The IRS can and will deny/suspend your passport if you owe more than $50,000 in taxes.
If you owe more than $50,000 in back taxes, you could be up against more than just the Internal Revenue Service. You actually could be barred from traveling internationally, and even potentially domestically. Several years ago, Congress started having discussions about what to do to incentivize the collection of back owed taxes, while simultaneously preventing those seeking to flee the country in an attempt to avoid them. The premise behind this Passport Provision found in the recently passed FAST Act is analogous to not being able to register a motor vehicle until all local taxes are paid. Seems fair on the surface, but whether or not it truly is has been a matter of debate.
In essence, under H.R. 22 of Section 7345 of the tax code, the United States government can restrict passports and travel of those individuals in debt to the IRS of upward of $50,000 until the Internal Revenue Service gets what is owed them. This has been a hotly contested law as some argue the right to travel is a fundamental, constitutionally sanctioned right. Restrictions conjure up images of North Korea and East Berlin. That said, only those egregiously in default would suffer the consequences of the new law established late last year.
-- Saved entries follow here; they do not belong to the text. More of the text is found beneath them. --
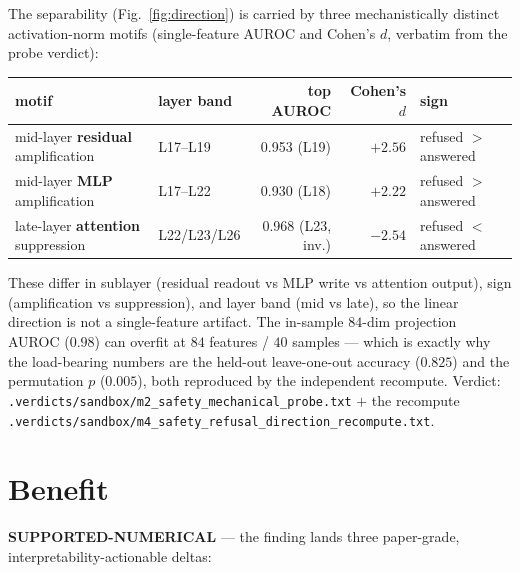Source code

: \documentclass[11pt,a4paper]{article}
\begin{document}
\noindent The separability (Fig.~\ref{fig:direction}) is carried by three
mechanistically distinct activation-norm motifs (single-feature AUROC and
Cohen's \(d\), verbatim from the probe verdict):

\begin{center}
\begin{tabular}{llrrl}
\toprule
motif & layer band & top AUROC & Cohen's \(d\) & sign \\
\midrule
mid-layer \textbf{residual} amplification & L17--L19 & 0.953 (L19) & \(+2.56\) & refused \(>\) answered \\
mid-layer \textbf{MLP} amplification      & L17--L22 & 0.930 (L18) & \(+2.22\) & refused \(>\) answered \\
late-layer \textbf{attention} suppression & L22/L23/L26 & 0.968 (L23, inv.) & \(-2.54\) & refused \(<\) answered \\
\bottomrule
\end{tabular}
\end{center}

\noindent These differ in sublayer (residual readout vs MLP write vs attention
output), sign (amplification vs suppression), and layer band (mid vs late), so
the linear direction is not a single-feature artifact. The in-sample \(84\)-dim
projection AUROC (\(0.98\)) can overfit at \(84\) features / \(40\) samples ---
which is exactly why the load-bearing numbers are the held-out leave-one-out
accuracy (\(0.825\)) and the permutation \(p\) (\(0.005\)), both reproduced by
the independent recompute. Verdict:
\texttt{.verdicts/sandbox/m2\_safety\_mechanical\_probe.txt} \(+\) the recompute
\texttt{.verdicts/sandbox/m4\_safety\_refusal\_direction\_recompute.txt}.

\section{Benefit}
\label{sec:benefit}
\textcolor{green!50!black}{\textbf{SUPPORTED-NUMERICAL}} --- the finding lands
three paper-grade, interpretability-actionable deltas:
\end{document}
It all started with a proposal by Senator Harry Reid, a Democrat from Nevada, stating that if you owe more than $50,000 to the IRS, you should not be allowed to get or renew a passport. California Senator Barbara Boxer took Reid’s ideas and introduced Senate Bill 1813 authorizing the federal government to deny or limit passports to those seriously delinquent of a tax debt in excess of $50,000.
The bill, now law, allowed certain limitations to the government’s restrictions such as:
- Allowing one to travel if their tax debt was being paid in a timely manner.
- In the case of an emergency.
- For humanitarian reasons.
Critics of the law believe it should be limited to criminal tax cases, or situations where the government fears the tax offender was attempting to flee the tax debt. As it stands, the vast majority of people can have their passport revoked merely because they owe more than $50,000 and notice of lien was filed by the IRS.
Opponents also argue it is not difficult to amass a $50,00 tax bill. Tax liens are a relatively standard method of putting debtors on notice in order to collect payment. To some, these measures seem extreme at best, and downright unconstitutional at worst.
The IRS can file a Notice of Federal Tax Lien after:The IRS can file a Notice of Federal Tax Lien after:
- Liability is established.
- Notice and Demand for payment was sent.
- Payment was not made within 10 days
Proponents insist that the law gives the IRS muscle where it formerly had none. The bill, attached to the 5-year infrastructure spending Bill, was signed into law by President Obama on December 4, 2015. It added a new Section 7345 to the existing tax code entitled, “Revocation or Denial of Passport in Case of Certain Tax Delinquencies”.
The law says the government can revoke, deny or limit passports for anyone the IRS deems as having a delinquent tax debt in excess of $50,000. The details remain ambiguous, undoubtedly to be left for the courts to determine.
H.R. 22, Section 7345 (a) states:
“(a) In general.—If the Secretary receives certification by the Commissioner of Internal Revenue that an individual has a seriously delinquent tax debt, the Secretary shall transmit such certification to the Secretary of State for action with respect to denial, revocation, or limitation of a passport…”
H.R. 22, Section 7345(b) goes on to define a “seriously delinquent tax debt” as a debt exceeding $50,000 in which the Internal Revenue Service has filed a notice of federal tax lien or levy.
Considering there is talk about requiring passports for domestic travel, this law could have major impact in the future as travel would no longer be restricted internationally. Adding to this fact is that the $50,000 bar to restrictions includes penalties and interest which add up exceedingly fast.
It should be noted that the law does not extend to those contesting a tax bill with the IRS or through the courts. Contested bills are net considered debt until the matter has been settled. The law also made concessions allowing the State Department to issue a passport for emergency circumstances, for humanitarian relief, or if your debt is being paid in a timely manner established via an installment agreement. The law, however, is not limited to criminal tax cases, or where the state suspects you are fleeing a tax debt, however.
If you owe the IRS money, please seek a qualified attorney to help you address the problem as quickly as possible. The consequences could be far more than you anticipated.